SOURCE MATERIAL ▸
=== Section Start ===

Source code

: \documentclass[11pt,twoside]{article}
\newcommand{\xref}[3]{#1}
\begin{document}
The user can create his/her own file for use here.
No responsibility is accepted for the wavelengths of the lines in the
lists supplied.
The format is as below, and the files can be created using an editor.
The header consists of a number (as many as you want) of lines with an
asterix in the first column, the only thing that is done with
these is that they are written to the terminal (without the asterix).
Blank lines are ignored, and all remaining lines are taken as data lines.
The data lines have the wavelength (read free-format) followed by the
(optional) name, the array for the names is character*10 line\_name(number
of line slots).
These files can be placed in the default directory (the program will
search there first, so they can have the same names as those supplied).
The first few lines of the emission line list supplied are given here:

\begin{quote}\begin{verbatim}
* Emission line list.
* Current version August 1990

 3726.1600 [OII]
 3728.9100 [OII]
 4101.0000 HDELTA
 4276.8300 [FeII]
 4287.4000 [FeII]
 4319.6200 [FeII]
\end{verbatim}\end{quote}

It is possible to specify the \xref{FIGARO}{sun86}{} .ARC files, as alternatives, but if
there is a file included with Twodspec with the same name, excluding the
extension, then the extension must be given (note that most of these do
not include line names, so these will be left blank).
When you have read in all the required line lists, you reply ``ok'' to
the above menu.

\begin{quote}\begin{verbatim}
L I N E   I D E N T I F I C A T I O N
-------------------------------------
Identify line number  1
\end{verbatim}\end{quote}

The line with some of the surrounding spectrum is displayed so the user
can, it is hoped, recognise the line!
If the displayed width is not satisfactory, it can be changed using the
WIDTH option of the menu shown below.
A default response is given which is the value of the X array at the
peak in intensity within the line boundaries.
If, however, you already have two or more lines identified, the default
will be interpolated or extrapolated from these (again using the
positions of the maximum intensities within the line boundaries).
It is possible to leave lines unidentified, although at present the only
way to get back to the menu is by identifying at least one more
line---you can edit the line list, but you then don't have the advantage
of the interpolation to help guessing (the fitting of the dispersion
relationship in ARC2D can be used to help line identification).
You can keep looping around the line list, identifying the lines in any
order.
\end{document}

=== Section End ===

YOUR GOAL ▸ In the entries above, find the line with "3726.1600 [OII]" and the line with "not include line", then set down exactly those two and every line between them, nothing else.

ANSWER TO THIS TASK ▸
 3726.1600 [OII]
 3728.9100 [OII]
 4101.0000 HDELTA
 4276.8300 [FeII]
 4287.4000 [FeII]
 4319.6200 [FeII]
\end{verbatim}\end{quote}

It is possible to specify the \xref{FIGARO}{sun86}{} .ARC files, as alternatives, but if
there is a file included with Twodspec with the same name, excluding the
extension, then the extension must be given (note that most of these do
not include line names, so these will be left blank).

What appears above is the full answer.